What the task asks:
Extract from the entries below, exactly as given, only the lines from the line containing "C^4 \times \mathbb R^2 ." to the line containing "Along the brane", both lines included.

Records shown:

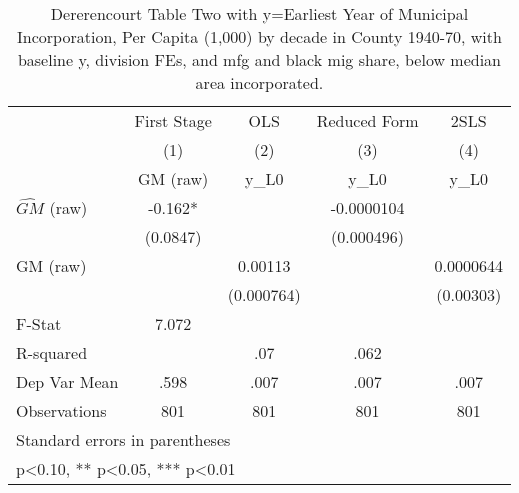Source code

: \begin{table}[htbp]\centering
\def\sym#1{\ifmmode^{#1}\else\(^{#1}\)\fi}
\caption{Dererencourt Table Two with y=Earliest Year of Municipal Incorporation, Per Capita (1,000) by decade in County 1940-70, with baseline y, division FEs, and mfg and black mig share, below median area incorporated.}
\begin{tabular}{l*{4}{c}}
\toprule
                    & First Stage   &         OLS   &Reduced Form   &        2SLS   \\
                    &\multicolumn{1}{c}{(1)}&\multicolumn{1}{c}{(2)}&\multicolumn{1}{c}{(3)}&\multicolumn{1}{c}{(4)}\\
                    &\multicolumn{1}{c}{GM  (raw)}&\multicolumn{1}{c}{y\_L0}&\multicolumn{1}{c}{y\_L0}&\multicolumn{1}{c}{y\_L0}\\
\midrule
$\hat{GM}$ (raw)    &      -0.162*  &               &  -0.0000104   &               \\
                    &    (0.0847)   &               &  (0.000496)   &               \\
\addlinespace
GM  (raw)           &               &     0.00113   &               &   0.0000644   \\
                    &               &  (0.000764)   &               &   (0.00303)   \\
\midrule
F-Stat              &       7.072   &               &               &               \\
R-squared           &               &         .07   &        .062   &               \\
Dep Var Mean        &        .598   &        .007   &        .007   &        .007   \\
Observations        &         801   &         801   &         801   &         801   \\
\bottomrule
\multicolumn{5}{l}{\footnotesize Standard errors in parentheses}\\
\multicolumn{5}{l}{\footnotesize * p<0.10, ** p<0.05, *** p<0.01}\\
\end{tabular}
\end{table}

--

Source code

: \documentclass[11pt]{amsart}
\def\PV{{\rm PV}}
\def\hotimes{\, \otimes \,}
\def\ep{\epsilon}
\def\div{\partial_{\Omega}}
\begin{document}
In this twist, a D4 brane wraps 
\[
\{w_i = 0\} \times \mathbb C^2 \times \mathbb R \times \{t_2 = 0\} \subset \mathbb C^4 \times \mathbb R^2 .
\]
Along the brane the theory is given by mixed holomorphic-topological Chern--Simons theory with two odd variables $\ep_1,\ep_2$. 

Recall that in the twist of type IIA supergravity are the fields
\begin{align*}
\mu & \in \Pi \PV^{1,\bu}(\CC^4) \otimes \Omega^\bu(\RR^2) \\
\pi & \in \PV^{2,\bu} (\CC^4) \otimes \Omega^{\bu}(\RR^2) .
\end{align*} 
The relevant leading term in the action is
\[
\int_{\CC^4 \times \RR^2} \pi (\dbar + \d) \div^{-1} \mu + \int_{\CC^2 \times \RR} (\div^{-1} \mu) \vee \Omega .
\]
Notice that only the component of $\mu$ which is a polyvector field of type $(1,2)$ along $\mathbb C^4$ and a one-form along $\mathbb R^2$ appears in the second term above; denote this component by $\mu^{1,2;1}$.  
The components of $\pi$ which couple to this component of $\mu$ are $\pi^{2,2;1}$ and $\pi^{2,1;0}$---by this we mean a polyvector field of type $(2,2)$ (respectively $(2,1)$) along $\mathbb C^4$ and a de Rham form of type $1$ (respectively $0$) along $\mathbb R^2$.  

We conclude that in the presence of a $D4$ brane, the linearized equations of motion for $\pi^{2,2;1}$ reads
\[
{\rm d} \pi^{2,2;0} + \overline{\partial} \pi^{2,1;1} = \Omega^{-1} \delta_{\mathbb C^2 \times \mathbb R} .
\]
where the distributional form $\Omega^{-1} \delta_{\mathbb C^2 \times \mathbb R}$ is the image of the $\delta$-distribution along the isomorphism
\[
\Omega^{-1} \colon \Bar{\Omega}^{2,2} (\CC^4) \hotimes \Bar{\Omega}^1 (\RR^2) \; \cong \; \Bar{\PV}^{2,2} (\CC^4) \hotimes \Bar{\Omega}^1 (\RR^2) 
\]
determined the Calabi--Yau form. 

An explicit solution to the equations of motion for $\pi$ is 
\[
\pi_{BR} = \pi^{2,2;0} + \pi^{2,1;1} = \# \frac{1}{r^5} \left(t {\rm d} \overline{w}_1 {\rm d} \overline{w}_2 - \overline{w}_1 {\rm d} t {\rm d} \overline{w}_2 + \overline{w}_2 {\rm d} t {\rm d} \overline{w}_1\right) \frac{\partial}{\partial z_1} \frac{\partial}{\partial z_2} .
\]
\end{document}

Result of the exercise:
\{w_i = 0\} \times \mathbb C^2 \times \mathbb R \times \{t_2 = 0\} \subset \mathbb C^4 \times \mathbb R^2 .
\]
Along the brane the theory is given by mixed holomorphic-topological Chern--Simons theory with two odd variables $\ep_1,\ep_2$. 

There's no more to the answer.